● **What is expected**
Copy the listing below line for line, starting at its first line and ending with the line that has "to Terraform Converter" in it. Add nothing.

● **Exercise material**
=== Section Start ===
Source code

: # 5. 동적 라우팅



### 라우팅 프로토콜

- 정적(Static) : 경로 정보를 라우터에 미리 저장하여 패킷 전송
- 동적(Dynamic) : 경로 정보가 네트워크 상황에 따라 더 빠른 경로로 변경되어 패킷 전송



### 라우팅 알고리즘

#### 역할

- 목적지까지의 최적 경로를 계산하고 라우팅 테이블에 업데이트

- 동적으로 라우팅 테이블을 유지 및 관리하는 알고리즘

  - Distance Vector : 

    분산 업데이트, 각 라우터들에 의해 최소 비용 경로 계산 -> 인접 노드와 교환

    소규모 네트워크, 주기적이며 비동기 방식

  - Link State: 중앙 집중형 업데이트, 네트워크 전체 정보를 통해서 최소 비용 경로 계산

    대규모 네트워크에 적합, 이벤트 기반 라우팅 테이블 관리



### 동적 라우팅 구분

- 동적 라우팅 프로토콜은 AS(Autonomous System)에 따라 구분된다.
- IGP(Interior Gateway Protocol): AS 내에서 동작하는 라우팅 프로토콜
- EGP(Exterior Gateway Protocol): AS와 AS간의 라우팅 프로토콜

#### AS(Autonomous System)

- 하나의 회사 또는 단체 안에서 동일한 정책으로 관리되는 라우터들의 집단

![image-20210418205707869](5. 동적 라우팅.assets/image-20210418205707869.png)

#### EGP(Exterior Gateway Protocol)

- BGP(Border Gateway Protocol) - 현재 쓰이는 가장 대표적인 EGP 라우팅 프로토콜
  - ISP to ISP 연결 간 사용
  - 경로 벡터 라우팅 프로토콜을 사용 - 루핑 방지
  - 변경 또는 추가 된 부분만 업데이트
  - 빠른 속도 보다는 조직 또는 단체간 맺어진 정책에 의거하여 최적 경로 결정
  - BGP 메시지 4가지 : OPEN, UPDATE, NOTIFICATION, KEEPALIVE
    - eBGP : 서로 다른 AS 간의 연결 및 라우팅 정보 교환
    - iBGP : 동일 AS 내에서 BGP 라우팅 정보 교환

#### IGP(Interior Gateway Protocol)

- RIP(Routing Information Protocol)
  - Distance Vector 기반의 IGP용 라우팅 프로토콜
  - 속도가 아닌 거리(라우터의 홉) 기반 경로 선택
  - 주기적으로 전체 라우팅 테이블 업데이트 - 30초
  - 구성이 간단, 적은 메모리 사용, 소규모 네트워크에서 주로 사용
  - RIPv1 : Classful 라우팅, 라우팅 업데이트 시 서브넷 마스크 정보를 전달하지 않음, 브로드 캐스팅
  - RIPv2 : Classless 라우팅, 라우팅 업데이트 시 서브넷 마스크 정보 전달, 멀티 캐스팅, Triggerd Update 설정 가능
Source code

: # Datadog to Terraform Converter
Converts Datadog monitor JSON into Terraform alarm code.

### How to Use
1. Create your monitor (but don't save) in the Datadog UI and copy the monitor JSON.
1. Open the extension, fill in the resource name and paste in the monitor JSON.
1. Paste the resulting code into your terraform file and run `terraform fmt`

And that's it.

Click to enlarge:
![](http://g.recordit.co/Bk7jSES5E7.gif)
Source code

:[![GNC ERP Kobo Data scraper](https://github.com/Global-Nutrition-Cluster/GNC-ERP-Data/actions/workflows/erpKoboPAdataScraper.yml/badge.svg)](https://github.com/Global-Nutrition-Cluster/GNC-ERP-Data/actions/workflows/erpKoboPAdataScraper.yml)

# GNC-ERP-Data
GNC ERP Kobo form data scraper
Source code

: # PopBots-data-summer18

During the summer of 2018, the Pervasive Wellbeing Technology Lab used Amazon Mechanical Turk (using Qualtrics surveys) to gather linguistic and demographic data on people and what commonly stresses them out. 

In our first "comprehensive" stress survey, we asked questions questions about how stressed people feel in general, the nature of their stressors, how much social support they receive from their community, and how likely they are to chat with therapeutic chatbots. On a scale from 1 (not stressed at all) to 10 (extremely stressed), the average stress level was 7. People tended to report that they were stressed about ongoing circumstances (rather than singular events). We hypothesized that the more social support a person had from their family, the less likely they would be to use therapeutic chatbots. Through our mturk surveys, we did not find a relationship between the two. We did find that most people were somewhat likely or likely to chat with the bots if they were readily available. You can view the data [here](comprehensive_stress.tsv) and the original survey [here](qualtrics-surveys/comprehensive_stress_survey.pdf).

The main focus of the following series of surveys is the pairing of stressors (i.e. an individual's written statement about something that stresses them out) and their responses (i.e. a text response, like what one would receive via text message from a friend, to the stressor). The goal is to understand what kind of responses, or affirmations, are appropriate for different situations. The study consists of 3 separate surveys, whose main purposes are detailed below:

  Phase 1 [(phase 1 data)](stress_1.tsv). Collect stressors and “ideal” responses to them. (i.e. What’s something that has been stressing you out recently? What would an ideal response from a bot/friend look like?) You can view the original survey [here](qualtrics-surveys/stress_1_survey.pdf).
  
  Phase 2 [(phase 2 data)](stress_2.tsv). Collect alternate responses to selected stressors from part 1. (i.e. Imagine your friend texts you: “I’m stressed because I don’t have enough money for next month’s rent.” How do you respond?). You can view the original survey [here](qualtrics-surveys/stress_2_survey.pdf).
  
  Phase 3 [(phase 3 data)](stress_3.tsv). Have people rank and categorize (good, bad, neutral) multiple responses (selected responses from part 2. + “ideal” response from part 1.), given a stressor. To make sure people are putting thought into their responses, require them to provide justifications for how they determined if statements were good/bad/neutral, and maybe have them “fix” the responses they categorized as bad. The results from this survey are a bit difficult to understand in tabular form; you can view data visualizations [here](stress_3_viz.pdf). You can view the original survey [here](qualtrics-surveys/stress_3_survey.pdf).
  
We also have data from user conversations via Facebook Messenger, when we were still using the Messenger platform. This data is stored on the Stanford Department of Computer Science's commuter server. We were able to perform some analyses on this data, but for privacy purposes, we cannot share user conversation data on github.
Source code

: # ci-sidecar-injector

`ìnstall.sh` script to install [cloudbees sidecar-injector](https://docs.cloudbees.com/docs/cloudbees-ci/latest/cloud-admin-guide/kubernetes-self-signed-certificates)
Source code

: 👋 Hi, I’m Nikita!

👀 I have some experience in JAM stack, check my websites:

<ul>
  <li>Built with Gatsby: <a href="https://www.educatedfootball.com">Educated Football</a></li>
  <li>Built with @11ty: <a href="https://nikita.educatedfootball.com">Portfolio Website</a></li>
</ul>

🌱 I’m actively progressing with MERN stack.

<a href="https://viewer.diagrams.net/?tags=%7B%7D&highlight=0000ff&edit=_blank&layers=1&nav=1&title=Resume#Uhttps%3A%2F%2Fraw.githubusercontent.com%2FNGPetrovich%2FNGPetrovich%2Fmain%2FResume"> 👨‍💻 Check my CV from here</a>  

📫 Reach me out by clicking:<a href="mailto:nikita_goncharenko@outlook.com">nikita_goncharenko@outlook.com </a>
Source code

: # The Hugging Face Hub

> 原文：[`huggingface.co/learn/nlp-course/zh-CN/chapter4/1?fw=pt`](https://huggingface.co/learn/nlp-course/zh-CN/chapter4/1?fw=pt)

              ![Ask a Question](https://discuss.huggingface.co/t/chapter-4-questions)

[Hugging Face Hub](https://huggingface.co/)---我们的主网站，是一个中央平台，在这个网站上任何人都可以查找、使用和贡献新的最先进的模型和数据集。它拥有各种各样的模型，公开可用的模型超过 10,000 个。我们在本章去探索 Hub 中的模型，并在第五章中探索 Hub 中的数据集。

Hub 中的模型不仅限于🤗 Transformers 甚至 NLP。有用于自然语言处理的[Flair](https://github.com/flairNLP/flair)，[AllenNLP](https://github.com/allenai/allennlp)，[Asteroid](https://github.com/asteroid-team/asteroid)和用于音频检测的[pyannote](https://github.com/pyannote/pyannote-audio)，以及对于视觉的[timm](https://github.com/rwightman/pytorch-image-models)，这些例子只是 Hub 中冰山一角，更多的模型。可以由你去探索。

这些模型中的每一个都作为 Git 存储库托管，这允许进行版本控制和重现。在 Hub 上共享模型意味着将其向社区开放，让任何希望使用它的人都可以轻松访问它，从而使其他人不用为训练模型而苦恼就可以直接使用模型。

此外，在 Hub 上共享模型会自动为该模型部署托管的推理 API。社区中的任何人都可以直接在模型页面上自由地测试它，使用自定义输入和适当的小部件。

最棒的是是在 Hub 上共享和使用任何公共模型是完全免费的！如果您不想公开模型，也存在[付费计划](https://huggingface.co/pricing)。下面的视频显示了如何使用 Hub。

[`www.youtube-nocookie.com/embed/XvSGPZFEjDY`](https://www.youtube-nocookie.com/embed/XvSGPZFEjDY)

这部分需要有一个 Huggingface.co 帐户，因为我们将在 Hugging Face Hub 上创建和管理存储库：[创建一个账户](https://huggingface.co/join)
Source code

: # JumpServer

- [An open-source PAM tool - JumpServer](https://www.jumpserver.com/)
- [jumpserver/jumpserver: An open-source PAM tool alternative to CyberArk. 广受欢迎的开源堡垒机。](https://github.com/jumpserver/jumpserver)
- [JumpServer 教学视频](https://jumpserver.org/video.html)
=== Section End ===
● **Answer to this task**
Source code

: # 5. 동적 라우팅



### 라우팅 프로토콜

- 정적(Static) : 경로 정보를 라우터에 미리 저장하여 패킷 전송
- 동적(Dynamic) : 경로 정보가 네트워크 상황에 따라 더 빠른 경로로 변경되어 패킷 전송



### 라우팅 알고리즘

#### 역할

- 목적지까지의 최적 경로를 계산하고 라우팅 테이블에 업데이트

- 동적으로 라우팅 테이블을 유지 및 관리하는 알고리즘

  - Distance Vector : 

    분산 업데이트, 각 라우터들에 의해 최소 비용 경로 계산 -> 인접 노드와 교환

    소규모 네트워크, 주기적이며 비동기 방식

  - Link State: 중앙 집중형 업데이트, 네트워크 전체 정보를 통해서 최소 비용 경로 계산

    대규모 네트워크에 적합, 이벤트 기반 라우팅 테이블 관리



### 동적 라우팅 구분

- 동적 라우팅 프로토콜은 AS(Autonomous System)에 따라 구분된다.
- IGP(Interior Gateway Protocol): AS 내에서 동작하는 라우팅 프로토콜
- EGP(Exterior Gateway Protocol): AS와 AS간의 라우팅 프로토콜

#### AS(Autonomous System)

- 하나의 회사 또는 단체 안에서 동일한 정책으로 관리되는 라우터들의 집단

![image-20210418205707869](5. 동적 라우팅.assets/image-20210418205707869.png)

#### EGP(Exterior Gateway Protocol)

- BGP(Border Gateway Protocol) - 현재 쓰이는 가장 대표적인 EGP 라우팅 프로토콜
  - ISP to ISP 연결 간 사용
  - 경로 벡터 라우팅 프로토콜을 사용 - 루핑 방지
  - 변경 또는 추가 된 부분만 업데이트
  - 빠른 속도 보다는 조직 또는 단체간 맺어진 정책에 의거하여 최적 경로 결정
  - BGP 메시지 4가지 : OPEN, UPDATE, NOTIFICATION, KEEPALIVE
    - eBGP : 서로 다른 AS 간의 연결 및 라우팅 정보 교환
    - iBGP : 동일 AS 내에서 BGP 라우팅 정보 교환

#### IGP(Interior Gateway Protocol)

- RIP(Routing Information Protocol)
  - Distance Vector 기반의 IGP용 라우팅 프로토콜
  - 속도가 아닌 거리(라우터의 홉) 기반 경로 선택
  - 주기적으로 전체 라우팅 테이블 업데이트 - 30초
  - 구성이 간단, 적은 메모리 사용, 소규모 네트워크에서 주로 사용
  - RIPv1 : Classful 라우팅, 라우팅 업데이트 시 서브넷 마스크 정보를 전달하지 않음, 브로드 캐스팅
  - RIPv2 : Classless 라우팅, 라우팅 업데이트 시 서브넷 마스크 정보 전달, 멀티 캐스팅, Triggerd Update 설정 가능
Source code

: # Datadog to Terraform Converter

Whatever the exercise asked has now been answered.